I renamed the existing full-cluster-restart test to geoip-reindexed to better capture the purpose of the test, and I added a new full-cluster-restart test that would have caught wrong behavior here (note: it really doesn't do anything more than that, though, but I'd argue that's enough for right now).

As a matter of inside baseball, the previous paragraph means that you'd almost certainly be better off reviewing this PR commit by commit rather than reading the overall diff of the PR. But do as you'd like.

This makes this class more like SnapshotLifecycleMetadata and
IndexLifecycleMetadata, but I don't think this is load bearing code.
The previous String literal version was more like EnrichMetadata, so
there's prior art for that, but it feels more like an odd duck to me.
@joegallo joegallo added >bug :Data Management/Ingest Node Execution or management of Ingest Pipelines including GeoIP Team:Data Management Meta label for data/management team v8.18.1 v8.19.0 v9.0.1 v9.1.0 v8.16.5 v8.17.3 labels Feb 20, 2025
@joegallo joegallo changed the title Register IngestGeoipMetadata as a NamedXContent Register IngestGeoIpMetadata as a NamedXContent Feb 20, 2025
@elasticsearchmachine
Copy link
Collaborator

Hi @joegallo, I've created a changelog YAML for you.

@DaveCTurner
Copy link
Contributor

In terms of tests, I would expect ./gradlew :modules:ingest-geoip:qa:full-cluster-restart:check to pick this up. It seems that it doesn't, which indicates maybe this test needs to be expanded.

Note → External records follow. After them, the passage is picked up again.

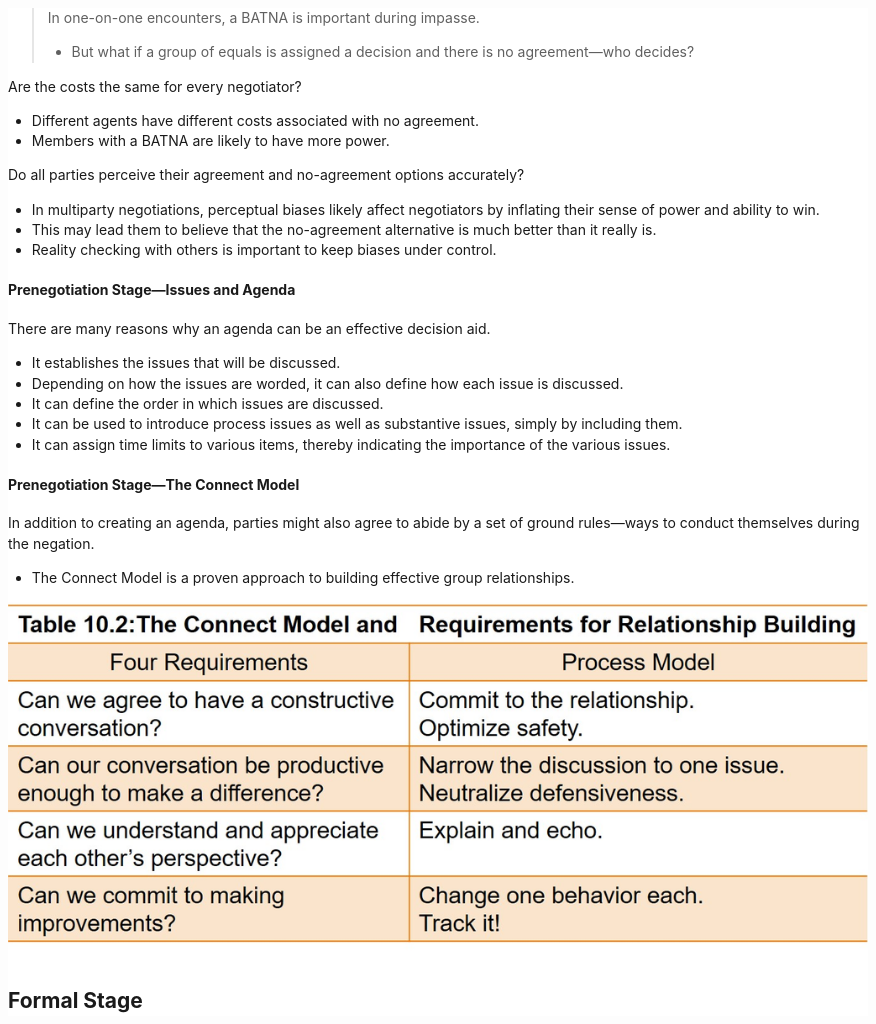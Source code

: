 > In one-on-one encounters, a BATNA is important during impasse.
>
>- But what if a group of equals is assigned a decision and there is no agreement—who decides?

Are the costs the same for every negotiator?

- Different agents have different costs associated with no agreement.
- Members with a BATNA are likely to have more power.

Do all parties perceive their agreement and no-agreement options accurately?

- In multiparty negotiations, perceptual biases likely affect negotiators by inflating their sense of power and ability to win.
- This may lead them to believe that the no-agreement alternative is much better than it really is.
- Reality checking with others is important to keep biases under control.

#### Prenegotiation Stage—Issues and Agenda

There are many reasons why an agenda can be an effective decision aid.

- It establishes the issues that will be discussed.
- Depending on how the issues are worded, it can also define how each issue is discussed.
- It can define the order in which issues are discussed.
- It can be used to introduce process issues as well as substantive issues, simply by including them.
- It can assign time limits to various items, thereby indicating the importance of the various issues.

#### Prenegotiation Stage—The Connect Model

In addition to creating an agenda, parties might also agree to abide by a set of ground rules—ways to conduct themselves during the negation.

- The Connect Model is a proven approach to building effective group relationships.

![](./img/Table10_2.jpg)

## Formal Stage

Also when I ran that task I saw that it only attempts an upgrade from v8.19.0. If it's trying to test BwC then it should be picking up all compatible versions right? And it should definitely be doing a full-cluster-restart without an upgrade too.

@DaveCTurner
Copy link
Contributor

By "pick this up" I mean I would expect some assertion somewhere to trip, if we wrote out some NamedXContent to the cluster state and then couldn't read it back in again. But then I see that we just quietly ignore that kind of issue even in tests:

} catch (NamedObjectNotFoundException ex) {
logger.warn("Skipping unknown custom object with type {}", currentFieldName);
parser.skipChildren();

@DaveCTurner
Copy link
Contributor

FTR we don't hit that lenient code in ./gradlew :modules:ingest-geoip:qa:full-cluster-restart:check anyway, in the sense that this task still passes even with the following:

diff --git a/server/src/main/java/org/elasticsearch/cluster/metadata/Metadata.java b/server/src/main/java/org/elasticsearch/cluster/metadata/Metadata.java
index 35e853cdd55a..bc7e08fd76eb 100644
--- a/server/src/main/java/org/elasticsearch/cluster/metadata/Metadata.java
+++ b/server/src/main/java/org/elasticsearch/cluster/metadata/Metadata.java
@@ -2682,6 +2682,7 @@ public class Metadata implements Iterable<IndexMetadata>, Diffable<Metadata>, Ch
                             Custom custom = parser.namedObject(Custom.class, currentFieldName, null);
                             builder.putCustom(custom.getWriteableName(), custom);
                         } catch (NamedObjectNotFoundException ex) {
+                            assert false : ex;
                             logger.warn("Skipping unknown custom object with type {}", currentFieldName);
                             parser.skipChildren();
                         }

So there's at least three test problems here:

  1. We don't actually run full-cluster-restart tests to cover very many relevant scenarios.
  2. Even in the ones we do cover, we don't try and insert the problematic object in the cluster state first.
  3. Even if we did insert such a problematic object, the tests wouldn't automatically fail when encountering a missing NamedXContent registration.

@joegallo
Copy link
Contributor Author

joegallo commented Feb 21, 2025

I happen to know the history here -- I wrote the FullClusterRestartIT three years ago in #85792 specifically to cover the case of upgrading and using the system indices migration feature, that's why it covers such a limited number of upgrade-from versions. Reading between the lines of what I know now from this conversation, that test is poorly named -- we don't have (and never have had) a true FullClusterRestartIT for the geoip code.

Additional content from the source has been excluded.